Now the study of intellectual property, being it is dry and arcane, is probably one area that seems more like a “soul-crusher” than a soul-magnet. But this week I was pleasantly surprised to find the strong currents and overtones of soul in Paul Saint-Armour’s delightful book on IP law: The Copywrights: Intellectual Property and the Literary Imagination

I guess I am just saying that alongside a really set of interesting arguments about the dynamic history of IP and literary property, the book is written really, really well. In particular, the chapter on Oscar Wilde is simply stunning and not to be missed. And given that Oscar Wilde’s writing and life are as soulful as soul can get, the chapter is doubly soulful! Take a look:

Rather than naively imagine orality as a tonic to writing, as nature to writing’s artifice, or as authenticity to the travesty of type, Wilde recognized that the longing for orality as origin, nature, or authentic prehistory may be the most characteristic thing about print culture, which thrives by manufacturing origins and measuring its distance form them in order, alternately, to wound or worship itself. His writing both embodies and inflicts an ache for the forms of orality while elaborately demonstrating their irrecuperability even their unknowability: we must return to the voice, yet as it now is, we cannot do so. (p. 94)

February 25, 2006

Say What? Free Software, You Can’t Just Give it Away

Category: F/OSS,Hackers,IP Law,Politics — @ 3:08 pm

For a long time now, I have been interested in conceptualizing the rise of free and open source software within the context of the massive changes in intellectual property that have transpired in the last 25 years. In specific, I am trying to write a history that demonstrates how these two trends went from being distant “second cousins,” to more intimate (though acrimonious) siblings.

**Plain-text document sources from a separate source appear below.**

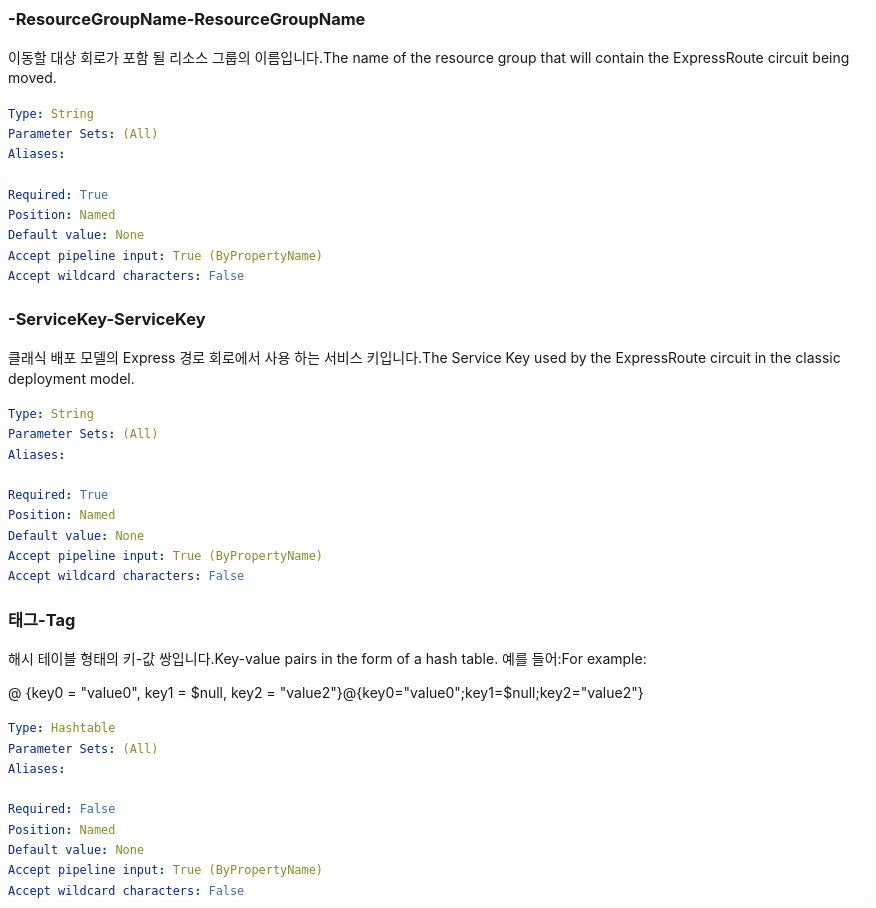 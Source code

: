 ### <span data-ttu-id="e208c-123">-ResourceGroupName</span><span class="sxs-lookup"><span data-stu-id="e208c-123">-ResourceGroupName</span></span>
<span data-ttu-id="e208c-124">이동할 대상 회로가 포함 될 리소스 그룹의 이름입니다.</span><span class="sxs-lookup"><span data-stu-id="e208c-124">The name of the resource group that will contain the ExpressRoute circuit being moved.</span></span>

```yaml
Type: String
Parameter Sets: (All)
Aliases: 

Required: True
Position: Named
Default value: None
Accept pipeline input: True (ByPropertyName)
Accept wildcard characters: False
```

### <span data-ttu-id="e208c-125">-ServiceKey</span><span class="sxs-lookup"><span data-stu-id="e208c-125">-ServiceKey</span></span>
<span data-ttu-id="e208c-126">클래식 배포 모델의 Express 경로 회로에서 사용 하는 서비스 키입니다.</span><span class="sxs-lookup"><span data-stu-id="e208c-126">The Service Key used by the ExpressRoute circuit in the classic deployment model.</span></span>

```yaml
Type: String
Parameter Sets: (All)
Aliases: 

Required: True
Position: Named
Default value: None
Accept pipeline input: True (ByPropertyName)
Accept wildcard characters: False
```

### <span data-ttu-id="e208c-127">태그</span><span class="sxs-lookup"><span data-stu-id="e208c-127">-Tag</span></span>
<span data-ttu-id="e208c-128">해시 테이블 형태의 키-값 쌍입니다.</span><span class="sxs-lookup"><span data-stu-id="e208c-128">Key-value pairs in the form of a hash table.</span></span> <span data-ttu-id="e208c-129">예를 들어:</span><span class="sxs-lookup"><span data-stu-id="e208c-129">For example:</span></span>

<span data-ttu-id="e208c-130">@ {key0 = "value0", key1 = $null, key2 = "value2"}</span><span class="sxs-lookup"><span data-stu-id="e208c-130">@{key0="value0";key1=$null;key2="value2"}</span></span>

```yaml
Type: Hashtable
Parameter Sets: (All)
Aliases: 

Required: False
Position: Named
Default value: None
Accept pipeline input: True (ByPropertyName)
Accept wildcard characters: False
```
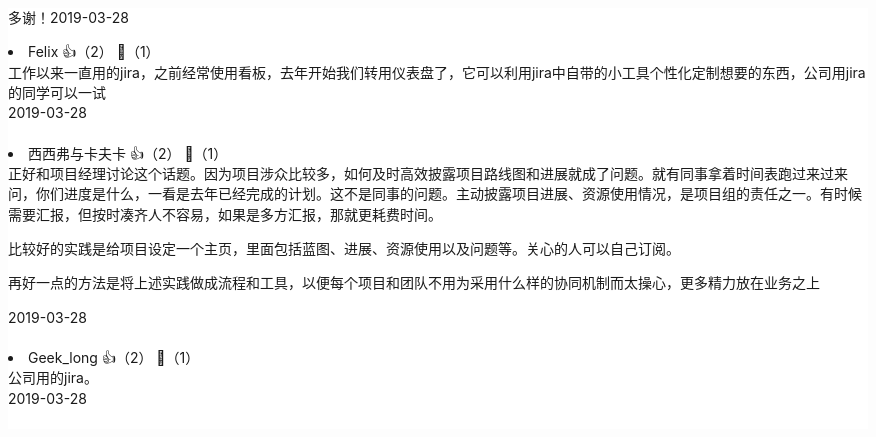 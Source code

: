 多谢！</div>2019-03-28</li><br/><li><span>Felix</span> 👍（2） 💬（1）<div>工作以来一直用的jira，之前经常使用看板，去年开始我们转用仪表盘了，它可以利用jira中自带的小工具个性化定制想要的东西，公司用jira的同学可以一试</div>2019-03-28</li><br/><li><span>西西弗与卡夫卡</span> 👍（2） 💬（1）<div>正好和项目经理讨论这个话题。因为项目涉众比较多，如何及时高效披露项目路线图和进展就成了问题。就有同事拿着时间表跑过来过来问，你们进度是什么，一看是去年已经完成的计划。这不是同事的问题。主动披露项目进展、资源使用情况，是项目组的责任之一。有时候需要汇报，但按时凑齐人不容易，如果是多方汇报，那就更耗费时间。

比较好的实践是给项目设定一个主页，里面包括蓝图、进展、资源使用以及问题等。关心的人可以自己订阅。

再好一点的方法是将上述实践做成流程和工具，以便每个项目和团队不用为采用什么样的协同机制而太操心，更多精力放在业务之上</div>2019-03-28</li><br/><li><span>Geek_long</span> 👍（2） 💬（1）<div>公司用的jira。</div>2019-03-28</li><br/>
</ul>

That is, while we can never consider the history of free/open source software irrespective of the historical changes in IP law, it is also my sense that there came a time (around 1998-2000) when it became harder to separate the two, in the following sense: in the last 5-7 years, free software users/developers have become aware of these global forces (and how they impinge on their ability to write software), while social actors who pushe to strengthen IP provisions, also are aware of the dynamics of F/OSS and the way it threatens their tactics. There is a now a mutal conscioussness of each other.

There are various events–notably those surrounding the DeCSS Protests, the
Dmitry Skylarov affair, and the anti-patent initiative in the EU–that act a concrete sites by which to claim and analyze this close relation.

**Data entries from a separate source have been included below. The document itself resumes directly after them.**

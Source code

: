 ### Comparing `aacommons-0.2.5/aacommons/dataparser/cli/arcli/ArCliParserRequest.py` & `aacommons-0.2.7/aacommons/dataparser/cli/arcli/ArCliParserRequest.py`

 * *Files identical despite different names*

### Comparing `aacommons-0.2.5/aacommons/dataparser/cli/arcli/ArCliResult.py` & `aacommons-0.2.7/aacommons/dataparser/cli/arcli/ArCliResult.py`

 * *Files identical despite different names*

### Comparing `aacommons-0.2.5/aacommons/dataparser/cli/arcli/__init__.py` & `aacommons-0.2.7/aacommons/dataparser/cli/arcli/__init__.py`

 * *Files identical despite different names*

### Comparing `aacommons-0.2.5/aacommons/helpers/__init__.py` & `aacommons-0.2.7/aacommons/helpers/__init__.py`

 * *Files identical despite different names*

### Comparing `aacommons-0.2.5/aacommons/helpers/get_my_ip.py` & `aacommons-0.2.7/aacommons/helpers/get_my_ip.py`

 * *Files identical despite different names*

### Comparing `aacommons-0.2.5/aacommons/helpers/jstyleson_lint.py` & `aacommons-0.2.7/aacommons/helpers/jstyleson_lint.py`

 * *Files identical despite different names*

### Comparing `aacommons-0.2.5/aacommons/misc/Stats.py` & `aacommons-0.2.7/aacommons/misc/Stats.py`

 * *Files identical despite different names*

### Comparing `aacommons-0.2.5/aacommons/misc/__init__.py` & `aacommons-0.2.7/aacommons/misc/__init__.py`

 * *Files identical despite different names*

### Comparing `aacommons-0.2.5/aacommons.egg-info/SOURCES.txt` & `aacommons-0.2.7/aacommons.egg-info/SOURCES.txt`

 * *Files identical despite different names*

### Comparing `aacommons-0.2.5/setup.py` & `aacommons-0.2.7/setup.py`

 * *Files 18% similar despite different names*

But sometimes, it is nice to get a sense of the more subtle ways in which this relation is playing out and below, is a snippet from the follwing article, Free Software, You Can’t Just Give it Away (via Decoding Liberation) that reveals just this. Written by a Mozilla Foundation employee, Gervase Markham, it tells the following amusing tale:

A little while ago, I received an e-mail from a lady in the Trading Standards department of a large northern town. They had encountered businesses which were selling copies of Firefox, and wanted to confirm that this was in violation of our licence agreements before taking action against them.

I wrote back, politely explaining the principles of copyleft – that the software was free, both as in speech and as in price, and that people copying and redistributing it was a feature, not a bug. I said that selling verbatim copies of Firefox on physical media was absolutely fine with us, and we would like her to return any confiscated CDs and allow us to continue with our plan for world domination (or words to that effect).

Unfortunately, this was not well received. Her reply was incredulous:

“I can’t believe that your company would allow people to make money from something that you allow people to have free access to. Is this really the case?” she asked.

“If Mozilla permit the sale of copied versions of its software, it makes it virtually impossible for us, from a practical point of view, to enforce UK anti-piracy legislation, as it is difficult for us to give general advice to businesses over what is/is not permitted.”